There are two culprits here:

  1. mega funds preaching “bigger is better”
  2. status-chasing founders high on empty calories of LinkedIn broetry — the echo chamber of wannabe thought leaders, each sounding like Gary Vee with an MBA

Once venture capital firms start acting like private equity firms, they’re going to lose and badly. As this recent piece from NFX by James Currier noted, VCs are dreamers; PEs are realists. Both are needed. However, when dreamers start playing the realist’s game, it usually doesn’t end well.

That’s the blind spot. Call it hubris or the Dunning-Kruger effect. Still riding the high of a few wins, people like Marc Andreessen start thinking they can do anything. But what they often do is distort the market and poison the mindset of founders with ego-driven narratives masquerading as wisdom.
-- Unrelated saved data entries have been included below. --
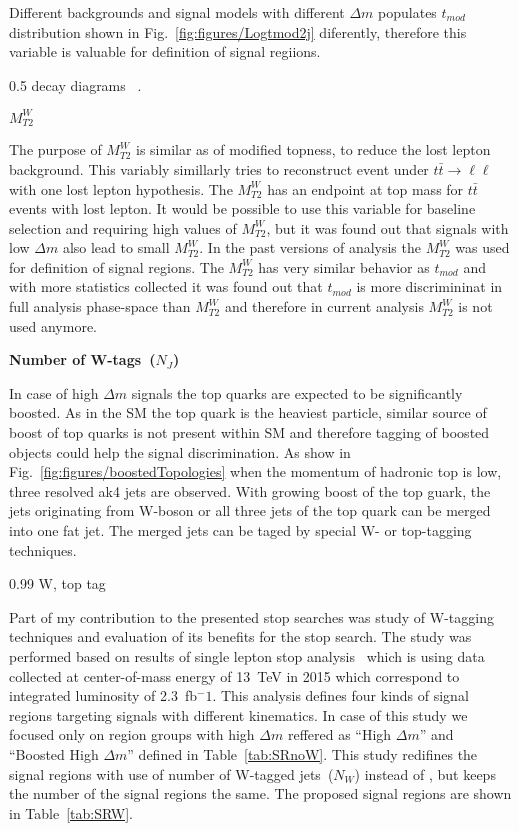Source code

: Different backgrounds and signal models with different $\Delta m$ populates $t_{mod}$ distribution shown in Fig.~\ref{fig:figures/Logtmod2j} diferently, therefore this variable is valuable for definition of signal regiions.

                 {0.5}       %
                 { decay diagrams ~\cite{website:stopSupp}. }

\textbf{$M_{T2}^{W}$}

The purpose of $M_{T2}^{W}$ is similar as of modified topness, to reduce the lost lepton background. This variably simillarly tries to reconstruct event under $t \bar{t} \to \ell \ell$ with one lost lepton hypothesis. The $M_{T2}^{W}$ has an endpoint at top mass for $t\bar{t}$ events with lost lepton. It would be possible to use this variable for baseline selection and requiring high values of $M_{T2}^{W}$, but it was found out that signals with low $\Delta m$ also lead to small $M_{T2}^{W}$. In the past versions of analysis the $M_{T2}^{W}$ was used for definition of signal regions. The $M_{T2}^{W}$ has very similar behavior as $t_{mod}$ and with more statistics collected it was found out that $t_{mod}$ is more discrimininat in full analysis phase-space than $M_{T2}^{W}$ and therefore in current analysis $M_{T2}^{W}$ is not used anymore.

\textbf{Number of W-tags~($N_{J}$)}

In case of high  $\Delta m$ signals the top quarks are expected to be significantly boosted. As in the SM the top quark is the heaviest particle, similar source of boost of top quarks is not present within SM and therefore tagging of boosted objects could help the signal discrimination. As show in Fig.~\ref{fig:figures/boostedTopologies} when the momentum of hadronic top is low, three resolved ak4 jets are observed. With growing boost of the top guark, the jets originating from W-boson or all three jets of the top quark can be merged into one fat jet. The merged jets can be taged by special W- or top-tagging techniques.

                 {0.99}       %
                 { W, top tag }


Part of my contribution to the presented stop searches was study of W-tagging techniques and evaluation of its benefits for the stop search. The study was performed based on results of single lepton stop analysis~\cite{Sirunyan:2016jpr} which is using data collected at center-of-mass energy of 13~TeV in 2015 which correspond to integrated luminosity of 2.3~fb$^-1$. This analysis defines four kinds of signal regions targeting signals with different kinematics. In case of this study we focused only on region groups with high $\Delta m $ reffered as ``High $\Delta m$'' and ``Boosted High $\Delta m$'' defined in Table~\ref{tab:SRnoW}. This study redifines the signal regions with use of number of W-tagged jets~($N_{W}$) instead of \MET, but keeps the number of the signal regions the same. The proposed signal regions are shown in Table~\ref{tab:SRW}.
On the other side, you’ve got VCs I actually respect. The ones who run lean firms, stick to principles and don’t buy into hype. They raise modest funds, invest early, underpromise, overdeliver and most importantly — stay grounded, amidst the noise. Firms like Benchmark. These are the boutique firms I’d bet on to survive the next decade.

Artificial intelligence is real and here to stay. But it’s grossly overvalued right now from a business & profitability perspective. Ironically, AI tools being multipliers of productivity will be a key factor in the undoing of a lot of these mid-to-large VCs over the next decade, exposing their bloat but no moat. When the correction comes, capital will flow to safer assets like it always does. What that might mean is some of the best small VCs — the ones who should survive — getting wiped out, and that’ll be a real loss.

If you’re an analyst or associate today in venture capital, your job is probably on borrowed time. Same goes for a lot of VC “partners” — the ones who got the title after a few tweet threads, some jargon on a podcast appearance and a $400 vest.